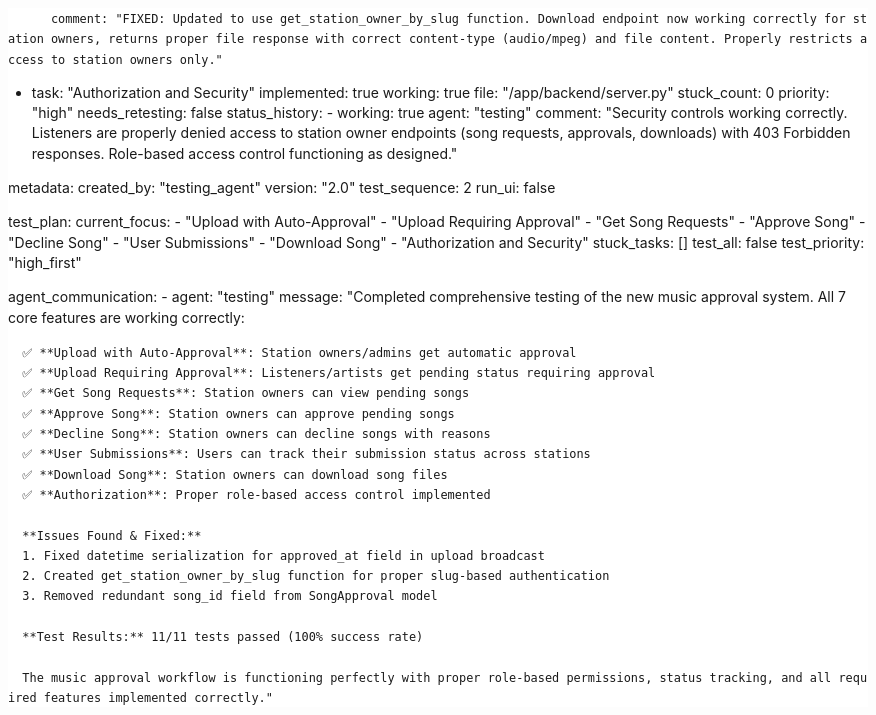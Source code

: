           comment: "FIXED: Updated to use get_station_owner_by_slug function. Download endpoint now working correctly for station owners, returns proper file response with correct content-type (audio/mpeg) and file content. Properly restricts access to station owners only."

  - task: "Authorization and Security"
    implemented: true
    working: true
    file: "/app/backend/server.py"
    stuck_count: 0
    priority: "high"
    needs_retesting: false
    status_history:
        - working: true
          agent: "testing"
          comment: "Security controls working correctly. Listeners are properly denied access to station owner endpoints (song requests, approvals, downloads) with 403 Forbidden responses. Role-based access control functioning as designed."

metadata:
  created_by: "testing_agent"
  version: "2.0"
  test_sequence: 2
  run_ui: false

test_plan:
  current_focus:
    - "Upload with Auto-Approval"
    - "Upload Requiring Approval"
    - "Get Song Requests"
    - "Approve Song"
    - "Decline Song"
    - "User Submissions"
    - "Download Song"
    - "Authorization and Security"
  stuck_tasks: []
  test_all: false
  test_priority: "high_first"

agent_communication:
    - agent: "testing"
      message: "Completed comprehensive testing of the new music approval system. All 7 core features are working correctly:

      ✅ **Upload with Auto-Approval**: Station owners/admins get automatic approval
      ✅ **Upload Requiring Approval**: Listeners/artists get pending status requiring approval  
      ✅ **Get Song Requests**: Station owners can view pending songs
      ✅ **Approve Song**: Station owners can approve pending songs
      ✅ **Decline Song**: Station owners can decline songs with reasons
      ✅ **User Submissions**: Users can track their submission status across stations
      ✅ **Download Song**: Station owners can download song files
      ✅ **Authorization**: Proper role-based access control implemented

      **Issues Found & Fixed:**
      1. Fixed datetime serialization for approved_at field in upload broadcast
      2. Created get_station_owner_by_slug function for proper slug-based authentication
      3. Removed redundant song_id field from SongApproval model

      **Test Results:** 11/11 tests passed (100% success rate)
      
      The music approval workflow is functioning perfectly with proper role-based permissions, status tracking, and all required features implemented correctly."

——————————

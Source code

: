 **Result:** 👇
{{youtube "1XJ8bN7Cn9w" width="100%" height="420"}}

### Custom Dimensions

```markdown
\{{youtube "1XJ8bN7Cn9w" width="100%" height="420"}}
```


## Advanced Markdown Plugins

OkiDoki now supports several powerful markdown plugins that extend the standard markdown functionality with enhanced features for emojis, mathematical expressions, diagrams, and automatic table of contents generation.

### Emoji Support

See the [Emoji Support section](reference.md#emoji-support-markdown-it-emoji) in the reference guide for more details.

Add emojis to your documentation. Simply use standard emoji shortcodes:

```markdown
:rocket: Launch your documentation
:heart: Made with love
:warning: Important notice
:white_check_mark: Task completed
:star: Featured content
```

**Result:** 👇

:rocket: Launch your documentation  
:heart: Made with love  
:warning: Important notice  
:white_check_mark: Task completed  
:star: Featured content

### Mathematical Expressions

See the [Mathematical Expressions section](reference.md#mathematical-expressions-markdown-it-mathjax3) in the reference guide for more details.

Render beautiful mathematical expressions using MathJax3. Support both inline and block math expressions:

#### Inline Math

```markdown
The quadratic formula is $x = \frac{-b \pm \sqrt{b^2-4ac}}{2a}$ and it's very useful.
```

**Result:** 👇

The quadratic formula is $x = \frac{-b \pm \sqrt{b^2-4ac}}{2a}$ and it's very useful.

——————————

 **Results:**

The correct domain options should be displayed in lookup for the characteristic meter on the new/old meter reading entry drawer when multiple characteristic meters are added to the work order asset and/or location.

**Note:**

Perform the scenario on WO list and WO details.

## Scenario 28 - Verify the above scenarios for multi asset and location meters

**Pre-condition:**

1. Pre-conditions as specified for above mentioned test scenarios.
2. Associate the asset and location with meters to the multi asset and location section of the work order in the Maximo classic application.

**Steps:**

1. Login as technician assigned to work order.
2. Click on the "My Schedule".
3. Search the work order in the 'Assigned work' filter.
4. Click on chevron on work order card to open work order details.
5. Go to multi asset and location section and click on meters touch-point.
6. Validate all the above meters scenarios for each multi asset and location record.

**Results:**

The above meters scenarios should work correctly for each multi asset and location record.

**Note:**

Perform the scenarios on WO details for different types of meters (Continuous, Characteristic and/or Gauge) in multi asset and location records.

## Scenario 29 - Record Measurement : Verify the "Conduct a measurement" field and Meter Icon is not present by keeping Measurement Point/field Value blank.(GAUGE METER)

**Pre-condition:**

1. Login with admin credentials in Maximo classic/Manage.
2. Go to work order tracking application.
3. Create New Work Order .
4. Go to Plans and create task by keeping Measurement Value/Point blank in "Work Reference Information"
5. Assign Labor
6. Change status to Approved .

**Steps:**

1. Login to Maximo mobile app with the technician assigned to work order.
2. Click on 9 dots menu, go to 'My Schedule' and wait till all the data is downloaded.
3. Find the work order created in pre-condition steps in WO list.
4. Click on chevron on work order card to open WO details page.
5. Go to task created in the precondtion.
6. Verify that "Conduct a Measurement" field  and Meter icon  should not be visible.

——————————

What you should do → Once you reach the line with "needs_retesting: false" in the data above, copy it and every line after it exactly, up to and including the line with "access control implemented".

Result →
    needs_retesting: false
    status_history:
        - working: true
          agent: "testing"
          comment: "Security controls working correctly. Listeners are properly denied access to station owner endpoints (song requests, approvals, downloads) with 403 Forbidden responses. Role-based access control functioning as designed."

metadata:
  created_by: "testing_agent"
  version: "2.0"
  test_sequence: 2
  run_ui: false

test_plan:
  current_focus:
    - "Upload with Auto-Approval"
    - "Upload Requiring Approval"
    - "Get Song Requests"
    - "Approve Song"
    - "Decline Song"
    - "User Submissions"
    - "Download Song"
    - "Authorization and Security"
  stuck_tasks: []
  test_all: false
  test_priority: "high_first"

agent_communication:
    - agent: "testing"
      message: "Completed comprehensive testing of the new music approval system. All 7 core features are working correctly:

      ✅ **Upload with Auto-Approval**: Station owners/admins get automatic approval
      ✅ **Upload Requiring Approval**: Listeners/artists get pending status requiring approval  
      ✅ **Get Song Requests**: Station owners can view pending songs
      ✅ **Approve Song**: Station owners can approve pending songs
      ✅ **Decline Song**: Station owners can decline songs with reasons
      ✅ **User Submissions**: Users can track their submission status across stations
      ✅ **Download Song**: Station owners can download song files
      ✅ **Authorization**: Proper role-based access control implemented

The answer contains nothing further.